(WHAT YOU SHOULD DO) From the very first line of the data to the line containing "single parameter from", retype everything exactly, leaving the pictures behind.

(EXERCISE INPUT)
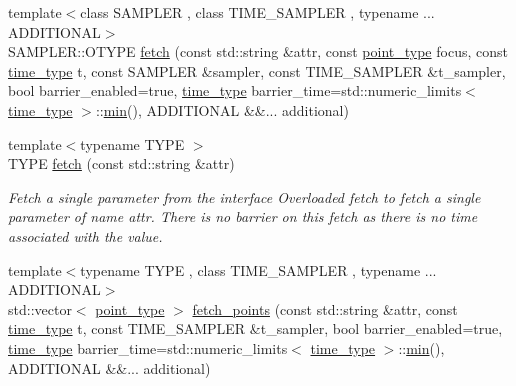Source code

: \begin{DoxyCompactItemize}
{\footnotesize template$<$class S\+A\+M\+P\+L\+ER , class T\+I\+M\+E\+\_\+\+S\+A\+M\+P\+L\+ER , typename ... A\+D\+D\+I\+T\+I\+O\+N\+AL$>$ }\\S\+A\+M\+P\+L\+E\+R\+::\+O\+T\+Y\+PE \hyperlink{classmui_1_1uniface_acf7e84a01d20ef06dbcf4a1812456b24}{fetch} (const std\+::string \&attr, const \hyperlink{classmui_1_1uniface_abc356ab801269c69e38dc07179f85ef9}{point\+\_\+type} focus, const \hyperlink{classmui_1_1uniface_a65cbecf1936d7d61cb45f14b1138dc07}{time\+\_\+type} t, const S\+A\+M\+P\+L\+ER \&sampler, const T\+I\+M\+E\+\_\+\+S\+A\+M\+P\+L\+ER \&t\+\_\+sampler, bool barrier\+\_\+enabled=true, \hyperlink{classmui_1_1uniface_a65cbecf1936d7d61cb45f14b1138dc07}{time\+\_\+type} barrier\+\_\+time=std\+::numeric\+\_\+limits$<$ \hyperlink{classmui_1_1uniface_a65cbecf1936d7d61cb45f14b1138dc07}{time\+\_\+type} $>$\+::\hyperlink{namespacemui_afabb57f76b23f5a3542a0510943e69e0}{min}(), A\+D\+D\+I\+T\+I\+O\+N\+AL \&\&... additional)
\item 
{\footnotesize template$<$typename T\+Y\+PE $>$ }\\T\+Y\+PE \hyperlink{classmui_1_1uniface_a7f1cd967f1ed10c987c882f41474a54a}{fetch} (const std\+::string \&attr)
\begin{DoxyCompactList}\small\item\em Fetch a single parameter from the interface Overloaded {\ttfamily fetch} to fetch a single parameter of name {\ttfamily attr}. There is no barrier on this fetch as there is no time associated with the value. \end{DoxyCompactList}\item 
{\footnotesize template$<$typename T\+Y\+PE , class T\+I\+M\+E\+\_\+\+S\+A\+M\+P\+L\+ER , typename ... A\+D\+D\+I\+T\+I\+O\+N\+AL$>$ }\\std\+::vector$<$ \hyperlink{classmui_1_1uniface_abc356ab801269c69e38dc07179f85ef9}{point\+\_\+type} $>$ \hyperlink{classmui_1_1uniface_aa5fba70a831eece35bfc85e92fc080d1}{fetch\+\_\+points} (const std\+::string \&attr, const \hyperlink{classmui_1_1uniface_a65cbecf1936d7d61cb45f14b1138dc07}{time\+\_\+type} t, const T\+I\+M\+E\+\_\+\+S\+A\+M\+P\+L\+ER \&t\+\_\+sampler, bool barrier\+\_\+enabled=true, \hyperlink{classmui_1_1uniface_a65cbecf1936d7d61cb45f14b1138dc07}{time\+\_\+type} barrier\+\_\+time=std\+::numeric\+\_\+limits$<$ \hyperlink{classmui_1_1uniface_a65cbecf1936d7d61cb45f14b1138dc07}{time\+\_\+type} $>$\+::\hyperlink{namespacemui_afabb57f76b23f5a3542a0510943e69e0}{min}(), A\+D\+D\+I\+T\+I\+O\+N\+AL \&\&... additional)
\item 

\end{DoxyCompactItemize}
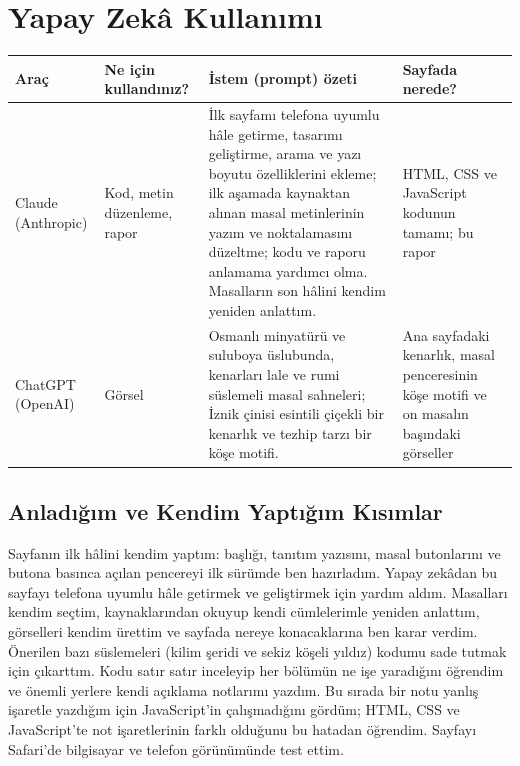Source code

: \documentclass[12pt,a4paper]{article}
\begin{document}
\section{Yapay Zekâ Kullanımı}

\begin{longtable}{@{}p{2.6cm}p{3.6cm}p{4.2cm}p{3.4cm}@{}}
\toprule
\textbf{Araç} & \textbf{Ne için kullandınız?} & \textbf{İstem (prompt) özeti} & \textbf{Sayfada nerede?} \\
\midrule
\endhead
Claude (Anthropic) & Kod, metin düzenleme, rapor & İlk sayfamı telefona uyumlu hâle getirme, tasarımı geliştirme, arama ve yazı boyutu özelliklerini ekleme; ilk aşamada kaynaktan alınan masal metinlerinin yazım ve noktalamasını düzeltme; kodu ve raporu anlamama yardımcı olma. Masalların son hâlini kendim yeniden anlattım. & HTML, CSS ve JavaScript kodunun tamamı; bu rapor \\
\relax ChatGPT (OpenAI) & Görsel & Osmanlı minyatürü ve suluboya üslubunda, kenarları lale ve rumi süslemeli masal sahneleri; İznik çinisi esintili çiçekli bir kenarlık ve tezhip tarzı bir köşe motifi. & Ana sayfadaki kenarlık, masal penceresinin köşe motifi ve on masalın başındaki görseller \\
\bottomrule
\end{longtable}

\subsection{Anladığım ve Kendim Yaptığım Kısımlar}
Sayfanın ilk hâlini kendim yaptım: başlığı, tanıtım yazısını, masal butonlarını ve butona basınca açılan pencereyi ilk sürümde ben hazırladım. Yapay zekâdan bu sayfayı telefona uyumlu hâle getirmek ve geliştirmek için yardım aldım. Masalları kendim seçtim, kaynaklarından okuyup kendi cümlelerimle yeniden anlattım, görselleri kendim ürettim ve sayfada nereye konacaklarına ben karar verdim. Önerilen bazı süslemeleri (kilim şeridi ve sekiz köşeli yıldız) kodumu sade tutmak için çıkarttım. Kodu satır satır inceleyip her bölümün ne işe yaradığını öğrendim ve önemli yerlere kendi açıklama notlarımı yazdım. Bu sırada bir notu yanlış işaretle yazdığım için JavaScript'in çalışmadığını gördüm; HTML, CSS ve JavaScript'te not işaretlerinin farklı olduğunu bu hatadan öğrendim. Sayfayı Safari'de bilgisayar ve telefon görünümünde test ettim.
\end{document}
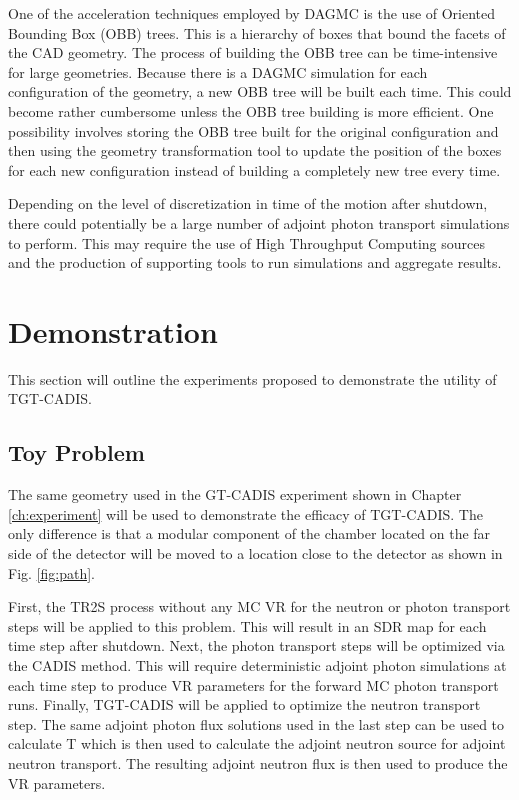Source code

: One of the acceleration techniques employed by DAGMC is the use of Oriented
Bounding Box (OBB) trees.  This is a hierarchy of boxes that bound the facets 
of the CAD geometry.  The process of building the OBB tree can be
time-intensive for large geometries.  Because there is a DAGMC simulation for
each configuration of the geometry, a new OBB tree will be built each time.  This could
become rather cumbersome unless the OBB tree building is more efficient.
One possibility involves storing the OBB
tree built for the original configuration and then using the geometry
transformation tool to update the position of the boxes for each 
new configuration instead of building a completely new tree every time.

Depending on the level of discretization in time of the motion after shutdown,
there could potentially be a large number of adjoint photon transport
simulations to perform.  This may require the use of High Throughput Computing
sources and the production of supporting tools to run simulations and aggregate
results.

\section{Demonstration} \label{sec:demo}
This section will outline the experiments proposed to demonstrate the utility
of TGT-CADIS.  

\subsection{Toy Problem}
The same geometry used in the GT-CADIS experiment shown in Chapter \ref{ch:experiment}
will be used to demonstrate the efficacy of TGT-CADIS.  The only difference
is that a modular component of the chamber located on the far side of the
detector will be moved to a location close to the detector as shown in Fig.
\ref{fig:path}.  


First, the TR2S process without any MC VR for the neutron or photon transport
steps will be applied to this problem.  This will result in an SDR map for each
time step after shutdown.
Next, the photon transport steps will be optimized via the CADIS method.  This
will require deterministic adjoint photon simulations at each time step to
produce VR parameters for the forward MC photon transport runs.
Finally, TGT-CADIS will be applied to optimize the neutron transport step.  The
same adjoint photon flux solutions used in the last step can be used to
calculate T which is then used to calculate the adjoint neutron source for
adjoint neutron transport. The resulting adjoint neutron flux is then used to
produce the VR parameters.

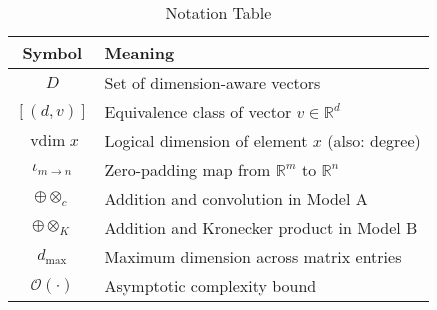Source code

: \documentclass[11pt]{article}
\newcommand{\vdim}{\operatorname{vdim}}
\begin{document}
\vspace{1em}

\begin{table}[h]
\centering
\caption{Notation Table}
\begin{tabular}{cl}
\toprule
\textbf{Symbol} & \textbf{Meaning} \\
\midrule
$D$ & Set of dimension-aware vectors \\
$[(d,v)]$ & Equivalence class of vector $v \in \mathbb{R}^d$ \\
$\vdim x$ & Logical dimension of element $x$ (also: degree) \\
$\iota_{m \to n}$ & Zero-padding map from $\mathbb{R}^m$ to $\mathbb{R}^n$ \\
$\oplus \otimes_c$ & Addition and convolution in Model A \\
$\oplus \otimes_K$ & Addition and Kronecker product in Model B \\
$d_{\max}$ & Maximum dimension across matrix entries \\
$\mathcal{O}(\cdot)$ & Asymptotic complexity bound \\
\bottomrule
\end{tabular}
\end{table}
\end{document}
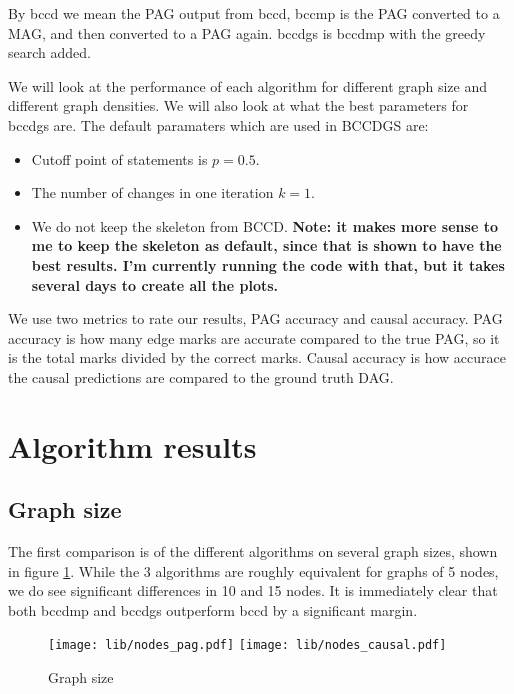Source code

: \documentclass[11pt,a4paper]{report}
\theoremstyle{definition}
\begin{document}
By bccd we mean the PAG output from bccd, bccmp is the PAG converted to a
MAG, and then converted to a PAG again. bccdgs is bccdmp with the greedy
search added.

We will look at the performance of each algorithm for different graph
size and different graph densities. We will also look at what the best
parameters for bccdgs are. The default paramaters which are used in BCCDGS
are:

\begin{itemize}
  \item Cutoff point of statements is $p = 0.5$.

  \item The number of changes in one iteration $k = 1$.

  \item We do not keep the skeleton from BCCD.
    \textbf{Note: it makes more sense to me to keep the skeleton
    as default, since that is shown to have the best results.
    I'm currently running the code with that, but it takes several days to
    create all the plots.}

\end{itemize}

We use two metrics to rate our results, PAG accuracy and causal accuracy.
PAG accuracy is how many edge marks are accurate compared to the true PAG,
so it is the total marks divided by the correct marks. Causal accuracy is
how accurace the causal predictions are compared to the ground truth DAG.

\section{Algorithm results}

\subsection{Graph size}
The first comparison is of the different algorithms on several graph
sizes, shown in figure \ref{fig:nodes_causal}. While the 3 algorithms are
roughly equivalent for graphs of 5 nodes, we do see significant
differences in 10 and 15 nodes. It is immediately clear that both bccdmp
and bccdgs outperform bccd by a significant margin.
\begin{figure}
  \centering
  \texttt{[image: lib/nodes\_pag.pdf]}
  \texttt{[image: lib/nodes\_causal.pdf]}
  \caption{Graph size}
  \label{fig:nodes_causal}
\end{figure}
\end{document}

(EXPECTED ANSWER)
Source code

: \begin{DoxyCompactItemize}
{\footnotesize template$<$class S\+A\+M\+P\+L\+ER , class T\+I\+M\+E\+\_\+\+S\+A\+M\+P\+L\+ER , typename ... A\+D\+D\+I\+T\+I\+O\+N\+AL$>$ }\\S\+A\+M\+P\+L\+E\+R\+::\+O\+T\+Y\+PE \hyperlink{classmui_1_1uniface_acf7e84a01d20ef06dbcf4a1812456b24}{fetch} (const std\+::string \&attr, const \hyperlink{classmui_1_1uniface_abc356ab801269c69e38dc07179f85ef9}{point\+\_\+type} focus, const \hyperlink{classmui_1_1uniface_a65cbecf1936d7d61cb45f14b1138dc07}{time\+\_\+type} t, const S\+A\+M\+P\+L\+ER \&sampler, const T\+I\+M\+E\+\_\+\+S\+A\+M\+P\+L\+ER \&t\+\_\+sampler, bool barrier\+\_\+enabled=true, \hyperlink{classmui_1_1uniface_a65cbecf1936d7d61cb45f14b1138dc07}{time\+\_\+type} barrier\+\_\+time=std\+::numeric\+\_\+limits$<$ \hyperlink{classmui_1_1uniface_a65cbecf1936d7d61cb45f14b1138dc07}{time\+\_\+type} $>$\+::\hyperlink{namespacemui_afabb57f76b23f5a3542a0510943e69e0}{min}(), A\+D\+D\+I\+T\+I\+O\+N\+AL \&\&... additional)
\item 
{\footnotesize template$<$typename T\+Y\+PE $>$ }\\T\+Y\+PE \hyperlink{classmui_1_1uniface_a7f1cd967f1ed10c987c882f41474a54a}{fetch} (const std\+::string \&attr)
\begin{DoxyCompactList}\small\item\em Fetch a single parameter from the interface Overloaded {\ttfamily fetch} to fetch a single parameter of name {\ttfamily attr}. There is no barrier on this fetch as there is no time associated with the value. \end{DoxyCompactList}\item 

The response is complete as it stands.